The Gajashastra (Sanskrit: गजशास्त्र romanized: Gajaśāstra lit. 'Science of Elephants') is a Sanskrit treatise on elephantology attributed to the sage Palakapya. It forms part of the wider branch of Gajayurveda (Ayurvedic elephant science) and discusses the capture, training, characteristics, and management of elephants. Gajashastra focuses primarily on the healthy and functional aspects of elephants, whereas related works such as Hastyayurveda deal with anatomy, diseases, and treatment.

== Development ==

=== Authorship and background ===
The Gajashastra is traditionally ascribed to sage Palakapya.
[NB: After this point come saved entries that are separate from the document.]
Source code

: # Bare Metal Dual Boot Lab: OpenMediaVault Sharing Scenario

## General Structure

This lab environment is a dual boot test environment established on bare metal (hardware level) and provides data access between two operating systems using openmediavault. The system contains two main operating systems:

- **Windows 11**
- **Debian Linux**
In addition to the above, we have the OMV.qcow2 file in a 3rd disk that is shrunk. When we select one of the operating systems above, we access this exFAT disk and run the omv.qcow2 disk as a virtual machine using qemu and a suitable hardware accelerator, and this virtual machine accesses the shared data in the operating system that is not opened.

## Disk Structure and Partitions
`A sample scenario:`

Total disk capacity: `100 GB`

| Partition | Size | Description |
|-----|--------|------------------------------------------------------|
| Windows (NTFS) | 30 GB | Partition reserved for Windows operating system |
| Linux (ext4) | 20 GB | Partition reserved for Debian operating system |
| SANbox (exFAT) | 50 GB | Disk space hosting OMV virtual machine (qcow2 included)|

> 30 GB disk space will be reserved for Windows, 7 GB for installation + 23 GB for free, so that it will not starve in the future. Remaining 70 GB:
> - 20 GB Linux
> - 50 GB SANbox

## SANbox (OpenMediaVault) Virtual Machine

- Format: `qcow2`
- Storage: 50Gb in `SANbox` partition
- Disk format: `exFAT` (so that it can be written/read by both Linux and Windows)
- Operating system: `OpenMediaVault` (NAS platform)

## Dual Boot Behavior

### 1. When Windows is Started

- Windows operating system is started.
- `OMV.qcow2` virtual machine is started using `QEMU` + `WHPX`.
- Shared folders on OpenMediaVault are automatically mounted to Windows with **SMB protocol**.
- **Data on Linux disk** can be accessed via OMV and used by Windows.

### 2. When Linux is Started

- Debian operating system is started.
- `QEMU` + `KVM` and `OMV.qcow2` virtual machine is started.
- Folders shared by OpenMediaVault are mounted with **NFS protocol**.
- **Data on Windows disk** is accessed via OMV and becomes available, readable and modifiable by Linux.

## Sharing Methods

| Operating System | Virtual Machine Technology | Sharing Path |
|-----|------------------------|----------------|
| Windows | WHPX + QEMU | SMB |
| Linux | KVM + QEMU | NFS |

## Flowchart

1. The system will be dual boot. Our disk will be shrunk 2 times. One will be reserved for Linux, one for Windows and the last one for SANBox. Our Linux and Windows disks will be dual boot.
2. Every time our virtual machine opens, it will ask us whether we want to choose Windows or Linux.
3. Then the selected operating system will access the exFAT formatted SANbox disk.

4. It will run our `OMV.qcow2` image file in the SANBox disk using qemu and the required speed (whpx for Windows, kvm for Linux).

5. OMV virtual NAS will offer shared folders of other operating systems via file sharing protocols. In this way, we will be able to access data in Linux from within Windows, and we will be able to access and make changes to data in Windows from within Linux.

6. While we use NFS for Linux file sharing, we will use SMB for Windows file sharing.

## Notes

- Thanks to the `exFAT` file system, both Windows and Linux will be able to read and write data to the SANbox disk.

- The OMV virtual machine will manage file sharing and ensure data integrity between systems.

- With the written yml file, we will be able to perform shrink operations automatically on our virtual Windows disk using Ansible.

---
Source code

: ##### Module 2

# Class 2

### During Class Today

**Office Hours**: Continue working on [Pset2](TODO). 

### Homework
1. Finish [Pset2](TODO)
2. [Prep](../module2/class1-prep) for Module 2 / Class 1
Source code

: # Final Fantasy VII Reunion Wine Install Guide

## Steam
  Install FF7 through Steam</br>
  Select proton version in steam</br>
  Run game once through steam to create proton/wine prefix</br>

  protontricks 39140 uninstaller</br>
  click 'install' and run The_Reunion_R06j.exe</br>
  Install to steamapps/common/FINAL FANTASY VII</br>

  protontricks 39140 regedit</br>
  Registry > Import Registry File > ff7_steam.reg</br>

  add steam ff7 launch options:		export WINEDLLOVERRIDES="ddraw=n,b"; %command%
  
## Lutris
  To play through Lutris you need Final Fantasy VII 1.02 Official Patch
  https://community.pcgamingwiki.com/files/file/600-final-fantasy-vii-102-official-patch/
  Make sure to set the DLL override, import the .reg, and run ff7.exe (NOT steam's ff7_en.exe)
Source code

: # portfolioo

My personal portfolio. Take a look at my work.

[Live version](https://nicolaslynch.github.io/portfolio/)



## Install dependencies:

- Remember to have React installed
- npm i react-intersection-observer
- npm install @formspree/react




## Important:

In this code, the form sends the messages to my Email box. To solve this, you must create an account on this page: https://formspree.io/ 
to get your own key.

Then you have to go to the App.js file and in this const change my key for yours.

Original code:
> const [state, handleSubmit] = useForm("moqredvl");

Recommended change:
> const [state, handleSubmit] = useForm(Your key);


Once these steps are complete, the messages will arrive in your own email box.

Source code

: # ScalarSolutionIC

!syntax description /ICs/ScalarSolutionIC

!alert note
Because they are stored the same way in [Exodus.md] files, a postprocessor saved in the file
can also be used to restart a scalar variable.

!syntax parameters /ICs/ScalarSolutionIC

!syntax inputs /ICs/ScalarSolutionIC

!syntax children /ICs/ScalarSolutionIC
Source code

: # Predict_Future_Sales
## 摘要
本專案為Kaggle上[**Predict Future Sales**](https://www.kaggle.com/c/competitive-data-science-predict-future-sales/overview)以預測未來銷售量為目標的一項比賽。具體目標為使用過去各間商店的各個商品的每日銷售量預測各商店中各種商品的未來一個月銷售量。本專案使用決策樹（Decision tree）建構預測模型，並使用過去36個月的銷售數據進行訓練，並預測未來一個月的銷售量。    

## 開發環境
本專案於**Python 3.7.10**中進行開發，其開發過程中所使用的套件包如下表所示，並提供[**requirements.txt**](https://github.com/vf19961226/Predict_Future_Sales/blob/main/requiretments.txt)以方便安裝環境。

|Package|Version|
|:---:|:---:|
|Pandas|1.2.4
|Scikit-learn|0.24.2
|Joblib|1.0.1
The Matanga lila describes Palakapya as the son of the hermit Samagayana, born near the Lauhitya (Brahmaputra) river in the Himalayan foothills. The Gajashastra opens with the people of Anga lamenting to King Romapada about the destruction of their crops by wild elephants. In response, the king orders that the elephants be captured and brought to the royal stables. There, he encounters a sage compassionately tending to the wounded and distressed elephants. This sage introduces himself as Palakapya. The king, moved by the suffering of the captured elephants, engages in dialogue with Palakapya, who expounds on the ethical care, training, and management of elephants, forming the core of the Gajashastra.

=== Chronology ===
Chronologically, H.P. Shastri and other Indologists place Palakapya around the 5th-6th century BCE, roughly contemporary with the later Sūtra period and the medical figure Sushruta. The work's references and form suggest that it predates or is roughly contemporary with Kautilya's Arthashastra (c. 3rd century BCE), which also contains a section on elephant physicians (Hastipracāra), implying that the science of elephants was already well developed by that time.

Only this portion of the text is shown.